→ TASK PROMPT
Each line below from the "- [x] Lab10: VRNN" line through the "- git config --global color.ui" line, those two included, must be restated word for word; the pictures must not be.
● ● ●
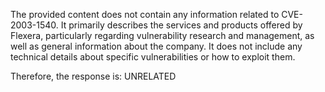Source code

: The provided content does not contain any information related to CVE-2003-1540. It primarily describes the services and products offered by Flexera, particularly regarding vulnerability research and management, as well as general information about the company. It does not include any technical details about specific vulnerabilities or how to exploit them.

Therefore, the response is: UNRELATED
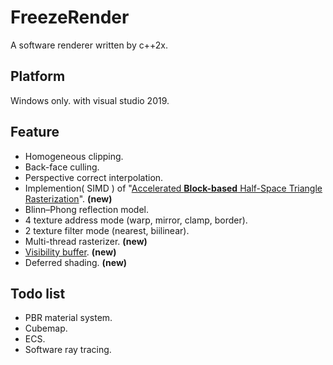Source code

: # FreezeRender
A software renderer written by c++2x.


## Platform
Windows only. with visual studio 2019.


## Feature
* Homogeneous clipping.  
* Back-face culling.  
* Perspective correct interpolation.  
* Implemention( SIMD ) of "[Accelerated __Block-based__ Half-Space Triangle Rasterization](http://acta.uni-obuda.hu//Mileff_Nehez_Dudra_63.pdf)".  **(new)**  
* Blinn–Phong reflection model.  
* 4 texture address mode (warp, mirror, clamp, border).  
* 2 texture filter mode (nearest, biilinear).  
* Multi-thread rasterizer. **(new)**  
* [Visibility buffer](https://jcgt.org/published/0002/02/04/). **(new)**  
* Deferred shading.  **(new)**  

## Todo list
* PBR material system.  
* Cubemap.  
* ECS.  
* Software ray tracing.  
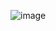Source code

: ![image](https://github.com/kaushlendrakumar/Tic-Tac-Toe/assets/29863091/f6d757cc-bc44-46bf-a5a1-66f54dd3d661)
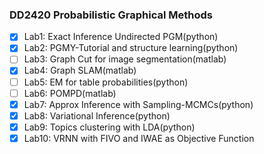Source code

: ### DD2420 Probabilistic Graphical Methods
- [x] Lab1: Exact Inference Undirected PGM(python)
- [x] Lab2: PGMY-Tutorial and structure learning(python)
- [ ] Lab3: Graph Cut for image segmentation(matlab)
- [x] Lab4: Graph SLAM(matlab)
- [ ] Lab5: EM for table probabilities(python)
- [ ] Lab6: POMPD(matlab) 
- [x] Lab7: Approx Inference with Sampling-MCMCs(python)
- [x] Lab8: Variational Inference(python)
- [x] Lab9: Topics clustering with LDA(python)
- [x] Lab10: VRNN with FIVO and IWAE as Objective Function
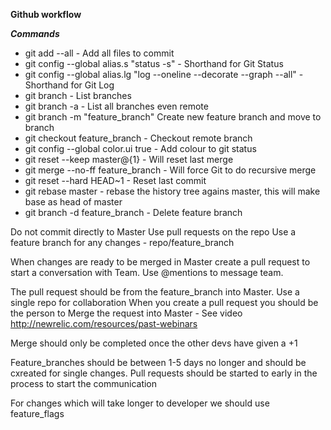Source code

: **Github workflow**

***Commands***

- git add --all - Add all files to commit
- git config --global alias.s "status -s" - Shorthand for Git Status
- git config --global alias.lg "log --oneline --decorate --graph --all" - Shorthand for Git Log
- git branch - List branches
- git branch -a  - List all branches even remote
- git branch -m "feature_branch" Create new feature branch and move to branch
- git checkout feature_branch - Checkout remote branch
- git config --global color.ui true - Add colour to git status
- git reset --keep master@{1} - Will reset last merge
- git merge --no-ff feature_branch - Will force Git to do recursive merge
- git reset --hard HEAD~1 - Reset last commit
- git rebase master - rebase the history tree agains master, this will make base as head of master
- git branch -d feature_branch - Delete feature branch

Do not commit directly to Master
Use pull requests on the repo
Use a feature branch for any changes - repo/feature_branch

When changes are ready to be merged in Master create a pull request to start a conversation with Team. Use @mentions to message team.

The pull request should be from the feature_branch into Master.
Use a single repo for collaboration
When you create a pull request you should be the person to Merge the request into Master - See video http://newrelic.com/resources/past-webinars

Merge should only be completed once the other devs have given a +1

Feature_branches should be between 1-5 days no longer and should be cxreated for single changes. Pull requests should be started to early in the process to start the communication

For changes which will take longer to developer we should use feature_flags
● ● ●
→ RESPONSE TO THIS EXERCISE
- [x] Lab10: VRNN with FIVO and IWAE as Objective Function
Source code

: **Github workflow**

***Commands***

- git add --all - Add all files to commit
- git config --global alias.s "status -s" - Shorthand for Git Status
- git config --global alias.lg "log --oneline --decorate --graph --all" - Shorthand for Git Log
- git branch - List branches
- git branch -a  - List all branches even remote
- git branch -m "feature_branch" Create new feature branch and move to branch
- git checkout feature_branch - Checkout remote branch
- git config --global color.ui true - Add colour to git status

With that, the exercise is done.